[THE RECORDS]

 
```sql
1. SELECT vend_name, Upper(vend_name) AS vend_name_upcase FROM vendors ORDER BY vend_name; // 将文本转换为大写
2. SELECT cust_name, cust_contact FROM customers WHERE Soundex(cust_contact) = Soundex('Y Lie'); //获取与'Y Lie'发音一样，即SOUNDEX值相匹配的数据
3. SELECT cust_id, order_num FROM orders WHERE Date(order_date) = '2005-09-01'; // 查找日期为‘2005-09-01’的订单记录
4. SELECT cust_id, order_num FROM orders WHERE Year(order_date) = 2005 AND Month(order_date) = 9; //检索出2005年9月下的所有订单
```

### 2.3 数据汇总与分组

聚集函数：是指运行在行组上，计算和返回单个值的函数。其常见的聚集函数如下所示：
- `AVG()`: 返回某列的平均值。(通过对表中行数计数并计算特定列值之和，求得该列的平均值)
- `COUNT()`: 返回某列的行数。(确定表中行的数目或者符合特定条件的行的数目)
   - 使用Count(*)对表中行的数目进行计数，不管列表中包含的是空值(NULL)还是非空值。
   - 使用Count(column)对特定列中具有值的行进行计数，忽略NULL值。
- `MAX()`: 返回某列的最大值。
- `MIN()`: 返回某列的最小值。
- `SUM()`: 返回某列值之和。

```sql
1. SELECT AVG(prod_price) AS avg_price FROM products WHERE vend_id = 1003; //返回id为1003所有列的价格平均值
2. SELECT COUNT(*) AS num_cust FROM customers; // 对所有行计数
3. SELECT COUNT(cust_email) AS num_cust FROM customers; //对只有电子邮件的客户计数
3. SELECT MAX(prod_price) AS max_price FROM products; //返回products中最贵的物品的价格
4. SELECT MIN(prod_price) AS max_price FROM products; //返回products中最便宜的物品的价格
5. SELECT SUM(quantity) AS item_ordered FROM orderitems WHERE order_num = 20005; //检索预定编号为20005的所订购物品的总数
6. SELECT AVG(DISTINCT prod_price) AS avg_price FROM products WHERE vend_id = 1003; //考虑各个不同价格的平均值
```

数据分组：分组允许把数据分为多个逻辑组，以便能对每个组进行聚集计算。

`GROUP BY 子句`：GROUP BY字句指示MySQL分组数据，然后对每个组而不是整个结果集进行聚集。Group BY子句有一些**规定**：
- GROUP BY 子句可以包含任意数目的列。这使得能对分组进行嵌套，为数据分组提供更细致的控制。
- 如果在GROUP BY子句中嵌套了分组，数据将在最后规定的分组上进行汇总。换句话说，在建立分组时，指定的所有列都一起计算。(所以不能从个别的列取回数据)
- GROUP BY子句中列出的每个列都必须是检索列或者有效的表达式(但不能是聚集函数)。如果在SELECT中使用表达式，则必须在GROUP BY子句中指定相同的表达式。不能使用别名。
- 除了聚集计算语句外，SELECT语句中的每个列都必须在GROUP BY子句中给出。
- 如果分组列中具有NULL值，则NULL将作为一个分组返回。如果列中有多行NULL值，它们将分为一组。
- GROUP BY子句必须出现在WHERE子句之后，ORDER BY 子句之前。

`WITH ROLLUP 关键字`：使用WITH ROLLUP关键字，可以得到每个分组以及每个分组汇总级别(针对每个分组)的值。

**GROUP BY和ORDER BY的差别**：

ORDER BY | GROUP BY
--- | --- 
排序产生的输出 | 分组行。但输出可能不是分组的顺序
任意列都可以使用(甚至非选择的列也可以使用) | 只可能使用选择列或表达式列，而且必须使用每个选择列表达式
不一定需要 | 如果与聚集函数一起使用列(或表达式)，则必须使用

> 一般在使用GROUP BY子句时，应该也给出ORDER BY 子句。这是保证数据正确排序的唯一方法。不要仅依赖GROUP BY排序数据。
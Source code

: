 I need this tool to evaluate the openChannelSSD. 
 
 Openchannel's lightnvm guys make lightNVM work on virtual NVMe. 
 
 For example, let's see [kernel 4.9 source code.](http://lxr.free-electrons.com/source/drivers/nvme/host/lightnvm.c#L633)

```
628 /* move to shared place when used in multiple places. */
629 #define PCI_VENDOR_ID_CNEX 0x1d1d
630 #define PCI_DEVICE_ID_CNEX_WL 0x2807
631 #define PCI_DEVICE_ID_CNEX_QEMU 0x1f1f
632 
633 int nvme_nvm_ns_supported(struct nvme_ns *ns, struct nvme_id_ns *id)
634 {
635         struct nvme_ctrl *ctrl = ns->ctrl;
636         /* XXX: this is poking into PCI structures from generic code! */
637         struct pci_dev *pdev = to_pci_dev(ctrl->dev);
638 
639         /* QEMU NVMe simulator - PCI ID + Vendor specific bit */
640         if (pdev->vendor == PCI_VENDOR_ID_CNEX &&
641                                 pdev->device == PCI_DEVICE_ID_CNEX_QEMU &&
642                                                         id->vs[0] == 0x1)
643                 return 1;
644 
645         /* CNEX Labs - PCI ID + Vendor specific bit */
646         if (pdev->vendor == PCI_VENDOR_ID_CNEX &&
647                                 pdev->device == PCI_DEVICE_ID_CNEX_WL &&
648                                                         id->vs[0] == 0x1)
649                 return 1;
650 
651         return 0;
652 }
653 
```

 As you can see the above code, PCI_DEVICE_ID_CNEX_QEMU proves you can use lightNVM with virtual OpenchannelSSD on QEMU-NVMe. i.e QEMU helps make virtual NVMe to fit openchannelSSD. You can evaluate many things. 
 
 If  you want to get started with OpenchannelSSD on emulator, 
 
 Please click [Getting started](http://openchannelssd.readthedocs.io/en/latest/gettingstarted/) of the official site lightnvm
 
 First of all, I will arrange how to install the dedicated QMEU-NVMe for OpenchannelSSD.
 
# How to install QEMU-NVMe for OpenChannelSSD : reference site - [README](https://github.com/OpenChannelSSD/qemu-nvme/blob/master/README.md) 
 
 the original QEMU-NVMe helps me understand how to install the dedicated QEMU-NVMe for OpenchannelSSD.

[WHAT IS REQUIRED]
The expected output is exactly the lines of the listing above between the line holding "不一定需要 | 如果与聚集函数一起使用列(或表达式)，则必须使用" and the line holding "First of all, I", inclusive.

[WRITTEN ANSWER]
不一定需要 | 如果与聚集函数一起使用列(或表达式)，则必须使用

> 一般在使用GROUP BY子句时，应该也给出ORDER BY 子句。这是保证数据正确排序的唯一方法。不要仅依赖GROUP BY排序数据。
Source code

: I need this tool to evaluate the openChannelSSD. 
 
 Openchannel's lightnvm guys make lightNVM work on virtual NVMe. 
 
 For example, let's see [kernel 4.9 source code.](http://lxr.free-electrons.com/source/drivers/nvme/host/lightnvm.c#L633)

```
628 /* move to shared place when used in multiple places. */
629 #define PCI_VENDOR_ID_CNEX 0x1d1d
630 #define PCI_DEVICE_ID_CNEX_WL 0x2807
631 #define PCI_DEVICE_ID_CNEX_QEMU 0x1f1f
632 
633 int nvme_nvm_ns_supported(struct nvme_ns *ns, struct nvme_id_ns *id)
634 {
635         struct nvme_ctrl *ctrl = ns->ctrl;
636         /* XXX: this is poking into PCI structures from generic code! */
637         struct pci_dev *pdev = to_pci_dev(ctrl->dev);
638 
639         /* QEMU NVMe simulator - PCI ID + Vendor specific bit */
640         if (pdev->vendor == PCI_VENDOR_ID_CNEX &&
641                                 pdev->device == PCI_DEVICE_ID_CNEX_QEMU &&
642                                                         id->vs[0] == 0x1)
643                 return 1;
644 
645         /* CNEX Labs - PCI ID + Vendor specific bit */
646         if (pdev->vendor == PCI_VENDOR_ID_CNEX &&
647                                 pdev->device == PCI_DEVICE_ID_CNEX_WL &&
648                                                         id->vs[0] == 0x1)
649                 return 1;
650 
651         return 0;
652 }
653 
```

 As you can see the above code, PCI_DEVICE_ID_CNEX_QEMU proves you can use lightNVM with virtual OpenchannelSSD on QEMU-NVMe. i.e QEMU helps make virtual NVMe to fit openchannelSSD. You can evaluate many things. 
 
 If  you want to get started with OpenchannelSSD on emulator, 
 
 Please click [Getting started](http://openchannelssd.readthedocs.io/en/latest/gettingstarted/) of the official site lightnvm
 
 First of all, I will arrange how to install the dedicated QMEU-NVMe for OpenchannelSSD.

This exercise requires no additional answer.